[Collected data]

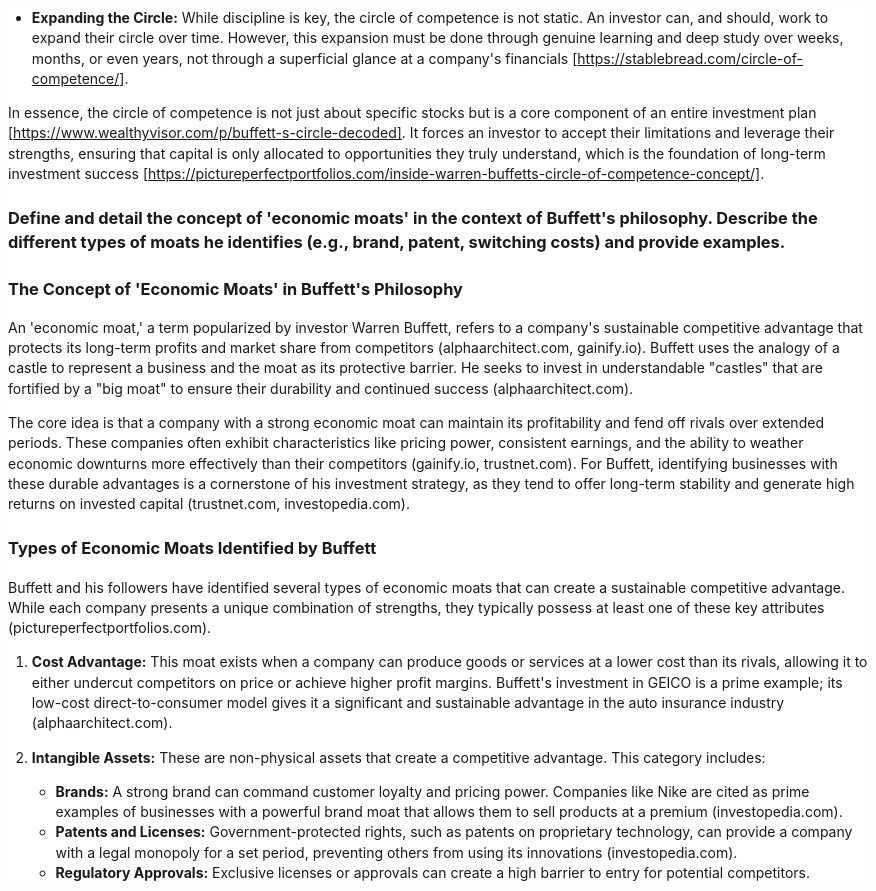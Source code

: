 *   **Expanding the Circle:** While discipline is key, the circle of competence is not static. An investor can, and should, work to expand their circle over time. However, this expansion must be done through genuine learning and deep study over weeks, months, or even years, not through a superficial glance at a company's financials [https://stablebread.com/circle-of-competence/].

In essence, the circle of competence is not just about specific stocks but is a core component of an entire investment plan [https://www.wealthyvisor.com/p/buffett-s-circle-decoded]. It forces an investor to accept their limitations and leverage their strengths, ensuring that capital is only allocated to opportunities they truly understand, which is the foundation of long-term investment success [https://pictureperfectportfolios.com/inside-warren-buffetts-circle-of-competence-concept/].

 
 ### Define and detail the concept of 'economic moats' in the context of Buffett's philosophy. Describe the different types of moats he identifies (e.g., brand, patent, switching costs) and provide examples.

### The Concept of 'Economic Moats' in Buffett's Philosophy

An 'economic moat,' a term popularized by investor Warren Buffett, refers to a company's sustainable competitive advantage that protects its long-term profits and market share from competitors (alphaarchitect.com, gainify.io). Buffett uses the analogy of a castle to represent a business and the moat as its protective barrier. He seeks to invest in understandable "castles" that are fortified by a "big moat" to ensure their durability and continued success (alphaarchitect.com).

The core idea is that a company with a strong economic moat can maintain its profitability and fend off rivals over extended periods. These companies often exhibit characteristics like pricing power, consistent earnings, and the ability to weather economic downturns more effectively than their competitors (gainify.io, trustnet.com). For Buffett, identifying businesses with these durable advantages is a cornerstone of his investment strategy, as they tend to offer long-term stability and generate high returns on invested capital (trustnet.com, investopedia.com).

### Types of Economic Moats Identified by Buffett

Buffett and his followers have identified several types of economic moats that can create a sustainable competitive advantage. While each company presents a unique combination of strengths, they typically possess at least one of these key attributes (pictureperfectportfolios.com).

1.  **Cost Advantage:** This moat exists when a company can produce goods or services at a lower cost than its rivals, allowing it to either undercut competitors on price or achieve higher profit margins. Buffett's investment in GEICO is a prime example; its low-cost direct-to-consumer model gives it a significant and sustainable advantage in the auto insurance industry (alphaarchitect.com).

2.  **Intangible Assets:** These are non-physical assets that create a competitive advantage. This category includes:
    *   **Brands:** A strong brand can command customer loyalty and pricing power. Companies like Nike are cited as prime examples of businesses with a powerful brand moat that allows them to sell products at a premium (investopedia.com).
    *   **Patents and Licenses:** Government-protected rights, such as patents on proprietary technology, can provide a company with a legal monopoly for a set period, preventing others from using its innovations (investopedia.com).
    *   **Regulatory Approvals:** Exclusive licenses or approvals can create a high barrier to entry for potential competitors.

THE TASK:
Of the entries above, repeat exactly the lines between the line with "### The Concept" and the line with "Buffett and his", inclusive, and no others.

TASK RESULT:
### The Concept of 'Economic Moats' in Buffett's Philosophy

An 'economic moat,' a term popularized by investor Warren Buffett, refers to a company's sustainable competitive advantage that protects its long-term profits and market share from competitors (alphaarchitect.com, gainify.io). Buffett uses the analogy of a castle to represent a business and the moat as its protective barrier. He seeks to invest in understandable "castles" that are fortified by a "big moat" to ensure their durability and continued success (alphaarchitect.com).

The core idea is that a company with a strong economic moat can maintain its profitability and fend off rivals over extended periods. These companies often exhibit characteristics like pricing power, consistent earnings, and the ability to weather economic downturns more effectively than their competitors (gainify.io, trustnet.com). For Buffett, identifying businesses with these durable advantages is a cornerstone of his investment strategy, as they tend to offer long-term stability and generate high returns on invested capital (trustnet.com, investopedia.com).

### Types of Economic Moats Identified by Buffett

Buffett and his followers have identified several types of economic moats that can create a sustainable competitive advantage. While each company presents a unique combination of strengths, they typically possess at least one of these key attributes (pictureperfectportfolios.com).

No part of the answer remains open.